Certamente você já deve ter ouvido falar ou visto a Coxinha do Cone em algum bairro de Teresina, certo? Esse nome tão característico que representa a marca levou quase quatro anos para ser registrado junto ao INPI (Instituto Nacional da Propriedade Industrial). Um processo que chegou a deixar o empresário Heldo Almendra temeroso e com receio de perder sua ideia, tão criativa, única e que demandou tantos esforços e recursos.
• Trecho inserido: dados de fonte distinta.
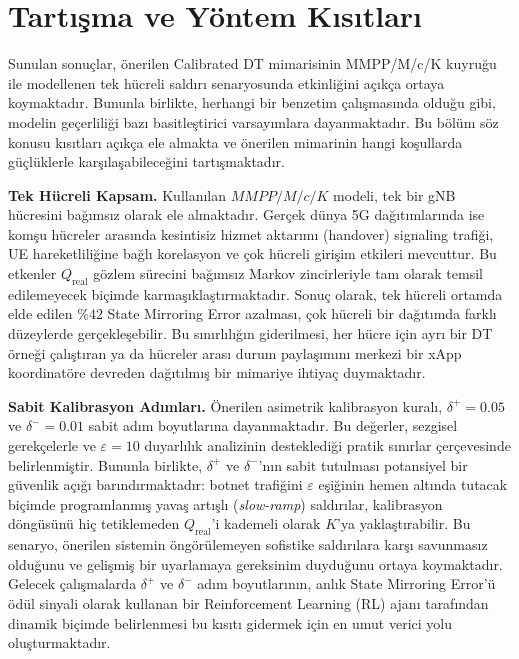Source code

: \documentclass[conference]{IEEEtran}
\newcommand{\qreal}{Q_{\mathrm{real}}}
\begin{document}
\section{Tartışma ve Yöntem Kısıtları}

Sunulan sonuçlar, önerilen Calibrated DT mimarisinin MMPP/M/c/K kuyruğu
ile modellenen tek hücreli saldırı senaryosunda etkinliğini açıkça ortaya
koymaktadır. Bununla birlikte, herhangi bir benzetim çalışmasında olduğu
gibi, modelin geçerliliği bazı basitleştirici varsayımlara dayanmaktadır.
Bu bölüm söz konusu kısıtları açıkça ele almakta ve önerilen mimarinin
hangi koşullarda güçlüklerle karşılaşabileceğini tartışmaktadır.

\textbf{Tek Hücreli Kapsam.} Kullanılan $MMPP/M/c/K$ modeli, tek bir gNB
hücresini bağımsız olarak ele almaktadır. Gerçek dünya 5G dağıtımlarında ise
komşu hücreler arasında kesintisiz hizmet aktarımı (handover) signaling
trafiği, UE hareketliliğine bağlı korelasyon ve çok hücreli girişim etkileri
mevcuttur. Bu etkenler $\qreal$ gözlem sürecini bağımsız Markov zincirleriyle
tam olarak temsil edilemeyecek biçimde karmaşıklaştırmaktadır. Sonuç olarak,
tek hücreli ortamda elde edilen $\%42$ State Mirroring Error azalması, çok
hücreli bir dağıtımda farklı düzeylerde gerçekleşebilir. Bu sınırlılığın
giderilmesi, her hücre için ayrı bir DT örneği çalıştıran ya da hücreler arası
durum paylaşımını merkezi bir xApp koordinatöre devreden dağıtılmış bir
mimariye ihtiyaç duymaktadır.

\textbf{Sabit Kalibrasyon Adımları.} Önerilen asimetrik kalibrasyon kuralı,
$\delta^{+} = 0.05$ ve $\delta^{-} = 0.01$ sabit adım boyutlarına
dayanmaktadır. Bu değerler, sezgisel gerekçelerle ve $\varepsilon = 10$
duyarlılık analizinin desteklediği pratik sınırlar çerçevesinde belirlenmiştir.
Bununla birlikte, $\delta^{+}$ ve $\delta^{-}$'nın sabit tutulması potansiyel
bir güvenlik açığı barındırmaktadır: botnet trafiğini $\varepsilon$ eşiğinin
hemen altında tutacak biçimde programlanmış yavaş artışlı (\emph{slow-ramp})
saldırılar, kalibrasyon döngüsünü hiç tetiklemeden $\qreal$'i kademeli olarak
$K$'ya yaklaştırabilir. Bu senaryo, önerilen sistemin öngörülemeyen sofistike
saldırılara karşı savunmasız olduğunu ve gelişmiş bir uyarlamaya gereksinim
duyduğunu ortaya koymaktadır. Gelecek çalışmalarda $\delta^{+}$ ve $\delta^{-}$
adım boyutlarının, anlık State Mirroring Error'ü ödül sinyali olarak kullanan
bir Reinforcement Learning (RL) ajanı tarafından dinamik biçimde belirlenmesi
bu kısıtı gidermek için en umut verici yolu oluşturmaktadır.
\end{document}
“Quando eu desenvolvi o negócio já veio na minha cabeça a Coxinha no Cone, porque remete ao produto em si que estamos ofertando: coxinhas sendo vendidas no cone. Criamos o nome, logo, e passamos um ano sem ter contato com o INPI. Algumas empresas deram entrada para solicitar a marca, e, nesse intervalo de tempo, conhecemos a Companhia das Marcas, que prestou assessoria e nos acalmou, porque ficamos preocupados, com medo de perder a marca que investimos muito dinheiro, tempo e já era forte na cidade”, conta.

Em 2017, foi dado entrada no registro de marca junto ao INPI, que não aprovou o reconhecimento do nome. A Companhia das Marcas recorreu da decisão, e quase quatro anos depois, o empresário conseguiu o registro do seu negócio. Em janeiro de 2021, a Coxinha no Cone foi registrada.

“É essencial registrar a marca, porque depois que você registra no INPI seu negócio tem credibilidade no mercado, você pode comercializar sua marca, interromper os concorrentes de utilizá-la e você cresce melhor e mais seguro”, assegura o empresário.